Dynamics of thiol-based redox switches: redox at its peak!

In 2014, the Deutsche Forschungsgemeinschaft (DFG) established the Priority Program ‘Dynamics of Thiol-based Redox Switches in Cellular Physiology’. This allowed more than 30 investigators to work in a close-knit network (Figure 1) to study fundamental questions of redox biology, in a broad variety of model systems and physiological contexts. The unifying idea for this research consortium was the concept of ‘thiol-based redox switches’, oxidative posttranslational modifications that adapt protein function to physiological needs. After having run for over six years, the program is now about to conclude.

Figure 1:

This Highlight Issue presents a collection of review articles written by members of the priority program ‘Dynamics of Thiol-based Redox Switches in Cellular Physiology’ which was funded by the DFG von 2014–2020. The photograph shows the members of this consortium at their annual meeting in 2018, held in Berlin. The drawing (lower left) by Carsten Berndt (University of Düsseldorf) emblematizes the central role of thiol redox modifications in all of biology.

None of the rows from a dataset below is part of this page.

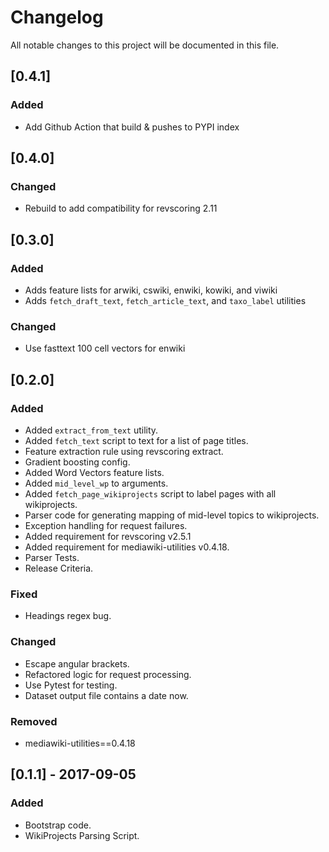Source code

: # Changelog
All notable changes to this project will be documented in this file.
## [0.4.1]

### Added
* Add Github Action that build & pushes to PYPI index

## [0.4.0]

### Changed
* Rebuild to add compatibility for revscoring 2.11

## [0.3.0]

### Added
* Adds feature lists for arwiki, cswiki, enwiki, kowiki, and viwiki
* Adds `fetch_draft_text`, `fetch_article_text`, and `taxo_label` utilities

### Changed
* Use fasttext 100 cell vectors for enwiki

## [0.2.0]
### Added
- Added `extract_from_text` utility.
- Added `fetch_text` script to text for a list of page titles.
- Feature extraction rule using revscoring extract.
- Gradient boosting config.
- Added Word Vectors feature lists.
- Added `mid_level_wp` to arguments.
- Added `fetch_page_wikiprojects` script to label pages with all wikiprojects.
- Parser code for generating mapping of mid-level topics to wikiprojects.
- Exception handling for request failures.
- Added requirement for revscoring v2.5.1
- Added requirement for mediawiki-utilities v0.4.18.
- Parser Tests.
- Release Criteria.

### Fixed
- Headings regex bug.

### Changed
- Escape angular brackets.
- Refactored logic for request processing.
- Use Pytest for testing.
- Dataset output file contains a date now.

### Removed
- mediawiki-utilities==0.4.18

## [0.1.1] - 2017-09-05
### Added
- Bootstrap code.
- WikiProjects Parsing Script.
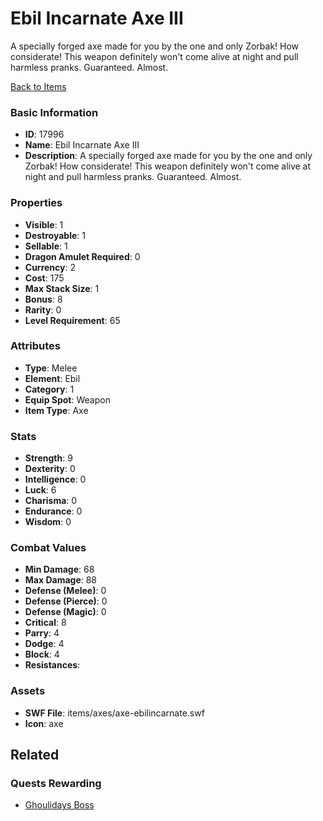 # Ebil Incarnate Axe III

A specially forged axe made for you by the one and only Zorbak! How considerate! This weapon definitely won't come alive at night and pull harmless pranks. Guaranteed. Almost.

[Back to Items](../items.md)

### Basic Information

- **ID**: 17996
- **Name**: Ebil Incarnate Axe III
- **Description**: A specially forged axe made for you by the one and only Zorbak! How considerate! This weapon definitely won&#039;t come alive at night and pull harmless pranks. Guaranteed. Almost.

### Properties

- **Visible**: 1
- **Destroyable**: 1
- **Sellable**: 1
- **Dragon Amulet Required**: 0
- **Currency**: 2
- **Cost**: 175
- **Max Stack Size**: 1
- **Bonus**: 8
- **Rarity**: 0
- **Level Requirement**: 65

### Attributes

- **Type**: Melee
- **Element**: Ebil
- **Category**: 1
- **Equip Spot**: Weapon
- **Item Type**: Axe

### Stats

- **Strength**: 9
- **Dexterity**: 0
- **Intelligence**: 0
- **Luck**: 6
- **Charisma**: 0
- **Endurance**: 0
- **Wisdom**: 0

### Combat Values

- **Min Damage**: 68
- **Max Damage**: 88
- **Defense (Melee)**: 0
- **Defense (Pierce)**: 0
- **Defense (Magic)**: 0
- **Critical**: 8
- **Parry**: 4
- **Dodge**: 4
- **Block**: 4
- **Resistances**: 

### Assets

- **SWF File**: items/axes/axe-ebilincarnate.swf
- **Icon**: axe

## Related

### Quests Rewarding

- [Ghoulidays Boss](../quests/1501-ghoulidays-boss.md)

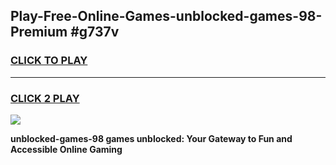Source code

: 
## Play-Free-Online-Games-unblocked-games-98-Premium #g737v
<h3>
<a href="https://premium.freeplayer.one?title=unblocked-games-98&ref=8M">CLICK TO PLAY</a></h3>
<hr>

<h3>
<a href="https://premium.freeplayer.one?title=unblocked-games-98&ref=8M">CLICK 2 PLAY</a>
  
</h3>

<a href="https://premium.freeplayer.one?title=unblocked-games-98&ref=8M"><img src="https://clearcache.store/games.png"></a>


**unblocked-games-98 games unblocked: Your Gateway to Fun and Accessible Online Gaming**
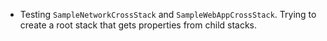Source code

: - Testing `SampleNetworkCrossStack` and `SampleWebAppCrossStack`. Trying to create a root stack that gets properties from child stacks.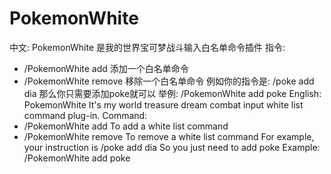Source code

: # PokemonWhite
中文:
PokemonWhite 是我的世界宝可梦战斗输入白名单命令插件
指令:
- /PokemonWhite add <command>  添加一个白名单命令
- /PokemonWhite remove <command> 移除一个白名单命令
例如你的指令是:
/poke add dia
那么你只需要添加poke就可以
举例: /PokemonWhite add poke
English:
PokemonWhite It's my world treasure dream combat input white list command plug-in.
Command:
- /PokemonWhite add <command> To add a white list command
- /PokemonWhite remove <command> To remove a white list command
For example, your instruction is /poke add dia
So you just need to add poke
Example: /PokemonWhite add poke
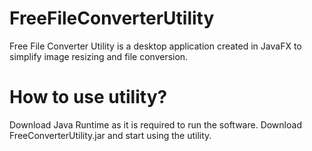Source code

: # FreeFileConverterUtility
Free File Converter Utility is a desktop application created in JavaFX to simplify image resizing and file conversion.

# How to use utility?
Download Java Runtime as it is required to run the software.
Download FreeConverterUtility.jar and start using the utility.
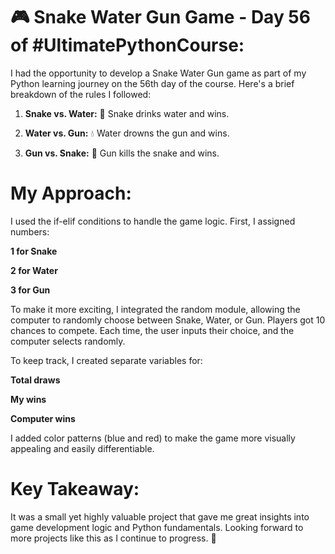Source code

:# 🎮 Snake Water Gun Game - Day 56 of #UltimatePythonCourse:

I had the opportunity to develop a Snake Water Gun game as part of my Python learning journey on the 56th day of the course. Here's a brief breakdown of the rules I followed:

1. **Snake vs. Water:** 🐍 Snake drinks water and wins.


2. **Water vs. Gun:** 💧 Water drowns the gun and wins.


3. **Gun vs. Snake:** 🔫 Gun kills the snake and wins.



# My Approach:

I used the if-elif conditions to handle the game logic. First, I assigned numbers:

**1 for Snake**

**2 for Water**

**3 for Gun**


To make it more exciting, I integrated the random module, allowing the computer to randomly choose between Snake, Water, or Gun. Players got 10 chances to compete. Each time, the user inputs their choice, and the computer selects randomly.

To keep track, I created separate variables for:

**Total draws**

**My wins**

**Computer wins**

I added color patterns (blue and red) to make the game more visually appealing and easily differentiable.

# Key Takeaway:

It was a small yet highly valuable project that gave me great insights into game development logic and Python fundamentals. Looking forward to more projects like this as I continue to progress. 🚀
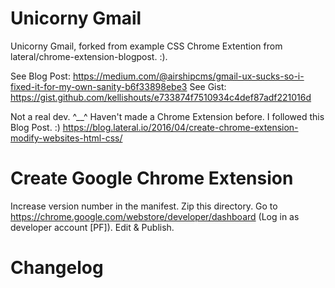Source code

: # Unicorny Gmail

Unicorny Gmail, forked from example CSS Chrome Extention from lateral/chrome-extension-blogpost. :).

See Blog Post: https://medium.com/@airshipcms/gmail-ux-sucks-so-i-fixed-it-for-my-own-sanity-b6f33898ebe3
See Gist: https://gist.github.com/kellishouts/e733874f7510934c4def87adf221016d

Not a real dev. ^__^ Haven't made a Chrome Extension before. I followed this Blog Post. :)
https://blog.lateral.io/2016/04/create-chrome-extension-modify-websites-html-css/

# Create Google Chrome Extension

Increase version number in the manifest.
Zip this directory.
Go to https://chrome.google.com/webstore/developer/dashboard (Log in as developer account [PF]).
Edit & Publish.

# Changelog


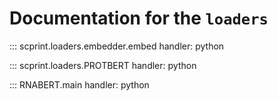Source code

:# Documentation for the `loaders`

::: scprint.loaders.embedder.embed
    handler: python

::: scprint.loaders.PROTBERT
    handler: python

::: RNABERT.main
    handler: python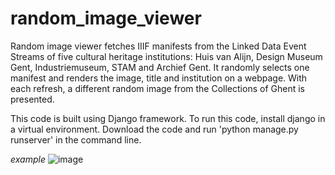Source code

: # random_image_viewer

Random image viewer fetches IIIF manifests from the Linked Data Event Streams of five cultural heritage institutions: Huis van Alijn, Design Museum Gent, Industriemuseum, STAM and Archief Gent. It randomly selects one manifest and renders the image, title and institution on a webpage. With each refresh, a different random image from the Collections of Ghent is presented.

This code is built using Django framework. To run this code, install django in a virtual environment. Download the code and run 'python manage.py runserver' in the command line.

*example*
![image](https://user-images.githubusercontent.com/78723853/192510703-3f9676de-6820-4b0b-b141-f3b1ccf002d4.png)
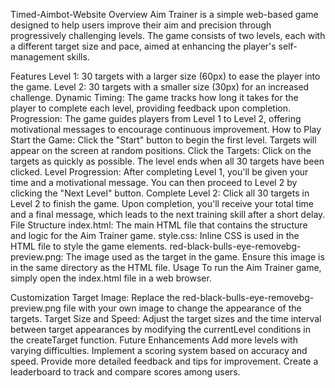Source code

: Timed-Aimbot-Website
Overview
Aim Trainer is a simple web-based game designed to help users improve their aim and precision through progressively challenging levels. The game consists of two levels, each with a different target size and pace, aimed at enhancing the player's self-management skills.

Features
Level 1: 30 targets with a larger size (60px) to ease the player into the game.
Level 2: 30 targets with a smaller size (30px) for an increased challenge.
Dynamic Timing: The game tracks how long it takes for the player to complete each level, providing feedback upon completion.
Progression: The game guides players from Level 1 to Level 2, offering motivational messages to encourage continuous improvement.
How to Play
Start the Game: Click the "Start" button to begin the first level. Targets will appear on the screen at random positions.
Click the Targets: Click on the targets as quickly as possible. The level ends when all 30 targets have been clicked.
Level Progression: After completing Level 1, you'll be given your time and a motivational message. You can then proceed to Level 2 by clicking the "Next Level" button.
Complete Level 2: Click all 30 targets in Level 2 to finish the game. Upon completion, you'll receive your total time and a final message, which leads to the next training skill after a short delay.
File Structure
index.html: The main HTML file that contains the structure and logic for the Aim Trainer game.
style.css: Inline CSS is used in the HTML file to style the game elements.
red-black-bulls-eye-removebg-preview.png: The image used as the target in the game. Ensure this image is in the same directory as the HTML file.
Usage
To run the Aim Trainer game, simply open the index.html file in a web browser.

Customization
Target Image: Replace the red-black-bulls-eye-removebg-preview.png file with your own image to change the appearance of the targets.
Target Size and Speed: Adjust the target sizes and the time interval between target appearances by modifying the currentLevel conditions in the createTarget function.
Future Enhancements
Add more levels with varying difficulties.
Implement a scoring system based on accuracy and speed.
Provide more detailed feedback and tips for improvement.
Create a leaderboard to track and compare scores among users.
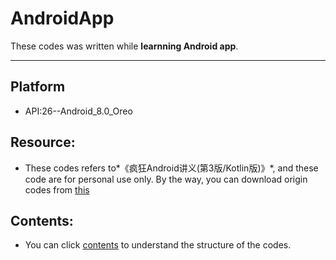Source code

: AndroidApp
=============
These codes was written while **learnning Android app**.
****
## Platform
* API:26--Android_8.0_Oreo
## Resource:
* These codes refers to*《疯狂Android讲义(第3版/Kotlin版)》*, and these code are for personal use only. By the way, you can download origin codes from [this](http://www.broadview.com.cn/34237)
## Contents:
* You can click [contents](/Contents.md) to understand the structure of the codes.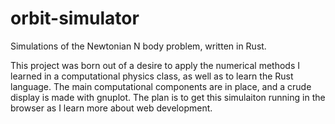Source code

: # orbit-simulator
Simulations of the Newtonian N body problem, written in Rust.

This project was born out of a desire to apply the numerical methods I learned in a computational physics class, as well as to learn the Rust language.
The main computational components are in place, and a crude display is made with gnuplot. The plan is to get this simulaiton running in the browser as
I learn more about web development.
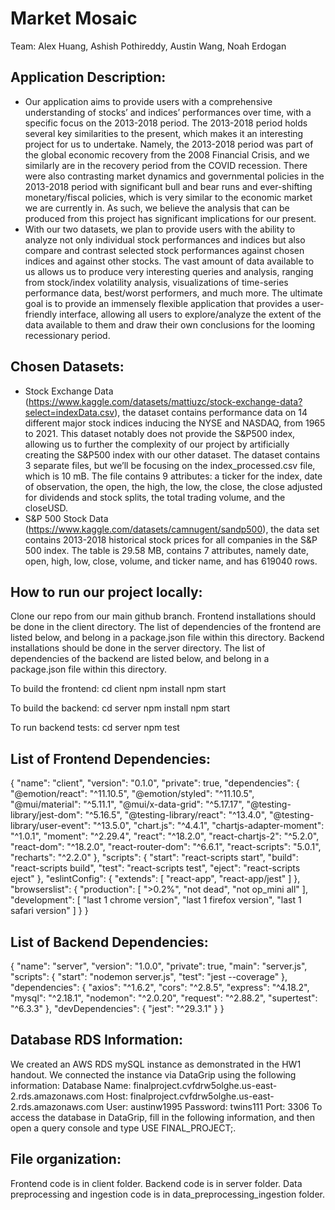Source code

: # Market Mosaic
Team: Alex Huang, Ashish Pothireddy, Austin Wang, Noah Erdogan

## Application Description: 
- Our application aims to provide users with a comprehensive understanding of stocks’ and indices’ performances over time, with a specific focus on the 2013-2018 period. The 2013-2018 period holds several key similarities to the present, which makes it an interesting project for us to undertake. Namely, the 2013-2018 period was part of the global economic recovery from the 2008 Financial Crisis, and we similarly are in the recovery period from the COVID recession. There were also contrasting market dynamics and governmental policies in the 2013-2018 period with significant bull and bear runs and ever-shifting monetary/fiscal policies, which is very similar to the economic market we are currently in. As such, we believe the analysis that can be produced from this project has significant implications for our present. 
- With our two datasets, we plan to provide users with the ability to analyze not only individual stock performances and indices but also compare and contrast selected stock performances against chosen indices and against other stocks. The vast amount of data available to us allows us to produce very interesting queries and analysis, ranging from stock/index volatility analysis, visualizations of time-series performance data, best/worst performers, and much more. The ultimate goal is to provide an immensely flexible application that provides a user-friendly interface, allowing all users to explore/analyze the extent of the data available to them and draw their own conclusions for the looming recessionary period.

## Chosen Datasets: 
- Stock Exchange Data (https://www.kaggle.com/datasets/mattiuzc/stock-exchange-data?select=indexData.csv), the dataset contains performance data on 14 different major stock indices inducing the NYSE and NASDAQ, from 1965 to 2021. This dataset notably does not provide the S&P500 index, allowing us to further the complexity of our project by artificially creating the S&P500 index with our other dataset. The dataset contains 3 separate files, but we’ll be focusing on the index_processed.csv file, which is 10 mB. The file contains 9 attributes: a ticker for the index, date of observation, the open, the high, the low, the close, the close adjusted for dividends and stock splits, the total trading volume, and the closeUSD.
- S&P 500 Stock Data (https://www.kaggle.com/datasets/camnugent/sandp500), the data set contains 2013-2018 historical stock prices for all companies in the S&P 500 index. The table is 29.58 MB, contains 7 attributes, namely date, open, high, low, close, volume, and ticker name, and has 619040 rows. 

## How to run our project locally:
Clone our repo from our main github branch. 
Frontend installations should be done in the client directory. The list of dependencies of the frontend are listed below, and belong in a package.json file within this directory. 
Backend installations should be done in the server directory. The list of dependencies of the backend are listed below, and belong in a package.json file within this directory. 

To build the frontend: 
cd client
npm install
npm start

To build the backend:
cd server
npm install
npm start

To run backend tests:
cd server
npm test

## List of Frontend Dependencies: 
{
  "name": "client",
  "version": "0.1.0",
  "private": true,
  "dependencies": {
    "@emotion/react": "^11.10.5",
    "@emotion/styled": "^11.10.5",
    "@mui/material": "^5.11.1",
    "@mui/x-data-grid": "^5.17.17",
    "@testing-library/jest-dom": "^5.16.5",
    "@testing-library/react": "^13.4.0",
    "@testing-library/user-event": "^13.5.0",
    "chart.js": "^4.4.1",
    "chartjs-adapter-moment": "^1.0.1",
    "moment": "^2.29.4",
    "react": "^18.2.0",
    "react-chartjs-2": "^5.2.0",
    "react-dom": "^18.2.0",
    "react-router-dom": "^6.6.1",
    "react-scripts": "5.0.1",
    "recharts": "^2.2.0"
  },
  "scripts": {
    "start": "react-scripts start",
    "build": "react-scripts build",
    "test": "react-scripts test",
    "eject": "react-scripts eject"
  },
  "eslintConfig": {
    "extends": [
      "react-app",
      "react-app/jest"
    ]
  },
  "browserslist": {
    "production": [
      ">0.2%",
      "not dead",
      "not op_mini all"
    ],
    "development": [
      "last 1 chrome version",
      "last 1 firefox version",
      "last 1 safari version"
    ]
  }
}
## List of Backend Dependencies: 
{
  "name": "server",
  "version": "1.0.0",
  "private": true,
  "main": "server.js",
  "scripts": {
    "start": "nodemon server.js",
    "test": "jest --coverage"
  },
  "dependencies": {
    "axios": "^1.6.2",
    "cors": "^2.8.5",
    "express": "^4.18.2",
    "mysql": "^2.18.1",
    "nodemon": "^2.0.20",
    "request": "^2.88.2",
    "supertest": "^6.3.3"
  },
  "devDependencies": {
    "jest": "^29.3.1"
  }
}

## Database RDS Information:
We created an AWS RDS mySQL instance as demonstrated in the HW1 handout. We connected the instance via DataGrip using the following information:
Database Name: finalproject.cvfdrw5olghe.us-east-2.rds.amazonaws.com
Host: finalproject.cvfdrw5olghe.us-east-2.rds.amazonaws.com
User: austinw1995
Password: twins111
Port: 3306
To access the database in DataGrip, fill in the following information, and then open a query console and type USE FINAL_PROJECT;.

## File organization:
Frontend code is in client folder. Backend code is in server folder. Data preprocessing and ingestion code is in data_preprocessing_ingestion folder.


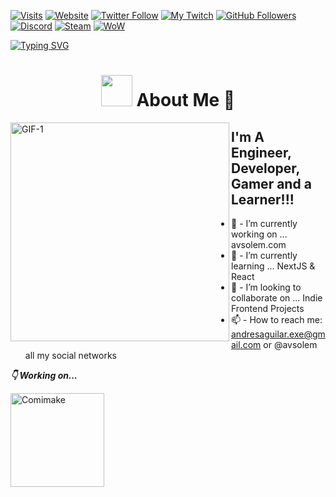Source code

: [![Visits](https://komarev.com/ghpvc/?username=Avzolem&label=Visits&color=blueviolet&logo=github&style=flat-square)](https://github.com/Avzolem)
[![Website](https://img.shields.io/website?label=My%20Website&logo=Google-Chrome&logoColor=white&style=flat-square&url=https://avsolem.com/)](https://avsolem.com/)
[![Twitter Follow](https://img.shields.io/twitter/follow/avsolem?color=1DA1F2&label=Follow%20Me&logo=twitter&style=flat-square)](https://twitter.com/intent/follow?original_referer=https%3A%2F%2Fgithub.com%2FAbout-Me&screen_name=avsolem)
[![My Twitch](https://img.shields.io/twitch/status/avsolem?color=f70505&label=My%20Twitch&logo=twitch&style=flat-square)](https://www.twitch.tv/avsolem)
[![GitHub Followers](https://img.shields.io/github/followers/Avzolem?label=Github%20Followers&logo=github&style=flat-square)](https://github.com/Avzolem)
[![Discord](https://img.shields.io/badge/Uses-Discord-blue/?logo=discord&logoColor=warning&color=7289DA)](https://discord.gg/DJGFaY2)
[![Steam](https://img.shields.io/badge/Uses-Steam-blue/?logo=steam&logoColor=1b2838&color=1b2838)](https://steamcommunity.com/id/Avsolem/)
[![WoW](https://img.shields.io/badge/WoW%20Armory-Battle.net-blue?logo=battle.net)](https://worldofwarcraft.com/es-mx/character/us/quelthalas/Thaoros)

[![Typing SVG](https://readme-typing-svg.herokuapp.com/?font=Righteous&color=016EEA&size=60&center=true&vCenter=true&width=900&height=100&lines=Hello+%F0%9F%91%8B+My+Name+is+Andres;I+Am+a+JavaScript+Developer💾;Feel+Free+to+Get+in+Touch🍟+%F0%9F%98%84;Nice+to+Meet+You!!!😉)](https://github.com/Avzolem)


<h1 align="center"><img src="https://media.giphy.com/media/VgCDAzcKvsR6OM0uWg/giphy.gif" width="50"> About Me 🌮</h1>

<img align="left" alt="GIF-1" width="350px" height="350px" src="https://media3.giphy.com/media/HscDLzkO8EOTmgkhQP/giphy.gif?cid=ecf05e47sgdpikqng8skvlbxg2zy5jooo1l0kcprs02f9ekj&rid=giphy.gif&ct=g" />

## I'm A Engineer, Developer, Gamer and a Learner!!!
- 🌌 - I’m currently working on ... avsolem.com
- 📖 - I’m currently learning ... NextJS & React 
- 🚀 - I’m looking to collaborate on ... Indie Frontend Projects
- 📫 - How to reach me: andresaguilar.exe@gmail.com or @avsolem all my social networks

*<b>👇 Working on...</b>*

<a href="https://comimake.vercel.app">
<img align="left" alt="Comimake" width="150px" height="150px" src="https://res.cloudinary.com/comi-make/image/upload/v1657365533/logos/Comimake_dkjhgi.png" />
</a>

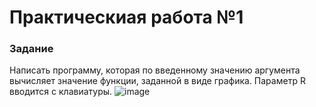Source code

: # Практическиая работа №1
### Задание
Написать программу, которая по введенному значению аргумента вычисляет значение функции, заданной в виде графика. Параметр R вводится с клавиатуры.
![image](https://github.com/Santab2023/lab1/assets/134142586/78ef85bb-1262-4bad-b533-834d082e803d)
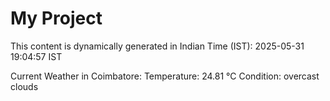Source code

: # My Project

This content is dynamically generated in Indian Time (IST): 2025-05-31 19:04:57 IST


Current Weather in Coimbatore:
Temperature: 24.81 °C
Condition: overcast clouds
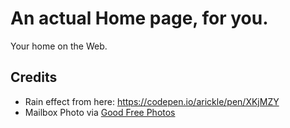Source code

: # An actual Home page, for you.
Your home on the Web.

## Credits
* Rain effect from here: https://codepen.io/arickle/pen/XKjMZY
* Mailbox Photo via <a href="https://www.goodfreephotos.com/">Good Free Photos</a>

When the priority program was first established, new and pathbreaking research tools had just become available. One prominent example are the genetically encoded redox probes. These enabled highly specific observations of intracellular redox species (such as hydrogen peroxide or glutathione) with unprecedented temporal and spatial resolution, in a non-disruptive manner, i.e., in living cells and whole organisms. Measurements with such probes in individual subcellular compartments revealed that several long-held beliefs and concepts about intracellular redox conditions were in need of revision (Schwarzlander et al. 2016). These insights, together with many more innovations, from advanced redox proteomics to genome editing, paved the way for the many advances that happened over the last couple of years, many of them with substantial contributions arising from within the priory program.

This Highlight Issue of Biological Chemistry assembles 11 review articles, written by members of the consortium. It serves as a report to the DFG but is also an opportunity to showcase the breadth of the ‘thiol switch’ concept to a wider life science audience. The articles span the gamut of model organisms (Linzner et al. 2021; Meyer et al. 2021; Wittmann et al. 2021), describe manifold and often complex protein thiol modifications (Pedre and Dick 2021; Ulrich et al. 2021), their impact on cellular functions (Barbarino et al. 2021; Buday and Conrad 2021; Herrmann and Riemer 2021; Lorenzen et al. 2021), converging on systemic processes as diverse as host-pathogen relationships (Varatnitskaya et al. 2021) and embryonic development (Breus and Dickmeis 2021).

There can be little doubt that this priority program has been highly efficient in enabling new and lasting collaborations, across specialties and model organisms, and highly successful in driving the field forward. This has been made possible because the DFG is dedicated to the funding of basic research and transdisciplinary exchange.

Also essential for the success of the priority program was the close interaction with leading redox biology scientists outside of Germany who served both as friends and critical referees for the program. We are very grateful to the DFG that they encouraged and supported these international contacts, for example by funding international conferences beyond the borders of the priority program. Finally, we wish to thank the authors for contributing to this exciting collection of articles and De Gruyter for making it possible, after a first Highlight Issue in 2015, to publish another thematic issue devoted to redox biology.